Process Owners are usually able to estimate corporate bottom line losses due to the impairment of their process, but they probably cannot estimate reliably the resources needed to restore the process. That’s the bailiwick of the Functional Work Unit Managers who support the process. Yet those managers can’t tell you how long the whole process can be down. The person who runs Billing, for example, may think that process must be up within two days, since cash flow depends upon it. However, the CFO or director in charge of Payables will tell you that Billing can be down for a month, all things considered. Some of the things to be considered are the company’s credit rating, vendor confidence, interest on borrowing, and asset liquidity. The person in charge of Billing isn’t concerned with those things. Instead, what that person sees is immediate complaints from superiors (probably the Process Owner) when the process is down. The point: the people you need to estimate acceptable downtimes are not the same people who can tell you resource needs to bring a process back up, and vice versa.

Knowing whom to ask for what information is issue #1. Issue #2 is about how to ask.

Let’s look first at getting Maximum Acceptable Downtimes (MAD). This information can be obtained in a facilitated session with Business Process Owners. Those folks understand what their process is for, even though they may not fully comprehend the details of how it functions. With guidance by a facilitator, Process Owners can be directed to determine a truly workable acceptable downtime for their process. This facilitated process is fully described in the book Knowledge at Risk available on

Having the Maximum Acceptable Downtime (MAD) that we just determined for any given Business Process, we are now positioned to speak with the people who know how to achieve the MAD, the folks who understand the details of how resources (starting with personnel) are used to fulfill process objectives. These are the people who run the Functional Work Units (FWU) that support the Business Process. We use the MAD as a “stake in the ground” to determine, for example, how many people in the Functional Work Unit are needed in the first 4 hours, next 8 hours, 48 hours, 1 week, 2 weeks, etc. following a disaster. These people also have a better understanding of data loss tolerances than the Process Owner, because the FWU Head knows how data can be retrieved from a variety of sources.

Once we understand recovery assets (resources for recovery), it’s a matter of developing a viable recovery strategy, like hotsite vs. buildout or PC purchase vs. quick-ship or network rerouting vs. redundant networking or tape backup vs. virtual tapes vs. VMware solutions or solutions relevant to any number of issues that represent a total strategy. Participating in this analysis is one way that Asset Managers can assist in the planning process.

Having a strategy, we then need to turn that general strategy into a viable plan, investigating options and determining which are most cost-effective, including present-value analysis – a key area in which Asset Managers should be involved.

Next we need to assign people to an IT Recovery Team structure and make them accountable by assigning function and developing specific instructions for them to follow over a timeline so that recovery assets are used in the most efficient manner.

For the most part, that’s your Disaster Recovery Plan.

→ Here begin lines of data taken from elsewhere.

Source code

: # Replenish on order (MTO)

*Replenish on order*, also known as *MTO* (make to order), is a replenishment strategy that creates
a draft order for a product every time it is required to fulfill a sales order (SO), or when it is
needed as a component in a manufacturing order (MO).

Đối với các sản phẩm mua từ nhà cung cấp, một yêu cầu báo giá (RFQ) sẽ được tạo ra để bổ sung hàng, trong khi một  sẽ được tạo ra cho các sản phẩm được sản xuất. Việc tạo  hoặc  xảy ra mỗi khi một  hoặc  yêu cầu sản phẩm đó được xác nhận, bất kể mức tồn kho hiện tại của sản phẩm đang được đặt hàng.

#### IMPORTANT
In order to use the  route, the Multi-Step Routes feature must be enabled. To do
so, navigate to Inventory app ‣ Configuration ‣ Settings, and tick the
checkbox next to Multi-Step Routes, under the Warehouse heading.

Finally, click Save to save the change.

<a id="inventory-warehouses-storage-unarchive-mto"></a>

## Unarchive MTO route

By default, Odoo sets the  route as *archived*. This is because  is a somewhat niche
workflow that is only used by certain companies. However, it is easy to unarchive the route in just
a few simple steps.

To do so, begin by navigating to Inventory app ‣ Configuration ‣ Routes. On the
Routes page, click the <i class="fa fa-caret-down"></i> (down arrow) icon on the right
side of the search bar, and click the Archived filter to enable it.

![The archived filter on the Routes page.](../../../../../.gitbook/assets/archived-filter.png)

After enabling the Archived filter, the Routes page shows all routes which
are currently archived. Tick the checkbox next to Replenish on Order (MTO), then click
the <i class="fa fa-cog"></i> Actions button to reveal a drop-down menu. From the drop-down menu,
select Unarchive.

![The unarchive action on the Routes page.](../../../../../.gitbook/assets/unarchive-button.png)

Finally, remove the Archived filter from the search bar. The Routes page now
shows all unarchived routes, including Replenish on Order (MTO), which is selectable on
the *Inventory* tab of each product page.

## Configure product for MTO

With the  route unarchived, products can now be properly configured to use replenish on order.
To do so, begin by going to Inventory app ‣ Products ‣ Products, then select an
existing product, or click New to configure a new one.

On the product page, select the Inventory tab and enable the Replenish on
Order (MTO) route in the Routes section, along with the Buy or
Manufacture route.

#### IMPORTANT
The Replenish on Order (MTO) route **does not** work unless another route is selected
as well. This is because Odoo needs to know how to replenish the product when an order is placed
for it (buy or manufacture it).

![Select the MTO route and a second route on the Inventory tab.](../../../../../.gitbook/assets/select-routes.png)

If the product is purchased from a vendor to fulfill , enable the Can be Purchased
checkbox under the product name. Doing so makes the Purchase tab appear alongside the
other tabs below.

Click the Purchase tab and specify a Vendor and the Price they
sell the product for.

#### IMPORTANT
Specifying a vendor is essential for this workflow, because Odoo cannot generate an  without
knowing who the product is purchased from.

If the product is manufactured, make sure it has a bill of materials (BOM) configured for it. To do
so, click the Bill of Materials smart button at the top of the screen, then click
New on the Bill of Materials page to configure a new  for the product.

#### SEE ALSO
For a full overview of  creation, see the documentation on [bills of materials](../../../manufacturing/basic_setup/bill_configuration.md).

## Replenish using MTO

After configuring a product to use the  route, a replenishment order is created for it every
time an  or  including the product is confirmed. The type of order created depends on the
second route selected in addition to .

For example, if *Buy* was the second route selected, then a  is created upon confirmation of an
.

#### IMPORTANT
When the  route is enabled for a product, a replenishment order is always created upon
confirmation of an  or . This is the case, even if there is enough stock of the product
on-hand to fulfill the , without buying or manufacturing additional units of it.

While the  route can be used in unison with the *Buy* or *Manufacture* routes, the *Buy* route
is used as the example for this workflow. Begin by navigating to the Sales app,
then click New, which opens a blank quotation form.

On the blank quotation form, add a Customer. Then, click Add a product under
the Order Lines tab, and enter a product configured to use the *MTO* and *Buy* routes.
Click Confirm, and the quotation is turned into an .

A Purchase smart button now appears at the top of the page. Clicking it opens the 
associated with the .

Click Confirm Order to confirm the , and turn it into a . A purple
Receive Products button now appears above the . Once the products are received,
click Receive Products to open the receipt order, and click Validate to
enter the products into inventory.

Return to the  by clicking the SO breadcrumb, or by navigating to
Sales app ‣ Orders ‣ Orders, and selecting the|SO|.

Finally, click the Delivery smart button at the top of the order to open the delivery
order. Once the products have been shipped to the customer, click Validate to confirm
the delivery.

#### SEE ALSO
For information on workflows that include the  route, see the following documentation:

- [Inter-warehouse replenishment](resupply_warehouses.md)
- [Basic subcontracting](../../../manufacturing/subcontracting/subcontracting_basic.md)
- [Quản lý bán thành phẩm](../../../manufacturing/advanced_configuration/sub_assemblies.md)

Once it’s done, it may look like just another book on a shelf (actually I recommend a plan that fits on your smart phone), but it’s really the documentation of an IT recovery strategy that you know will support the business appropriately, that is… each critical process recovered within its acceptable downtime. Such a strategy is achieved by thoroughly understanding asset recovery. Asset recovery is the key to Disaster Recovery, and that’s why Asset Managers are so important to the DR planning process.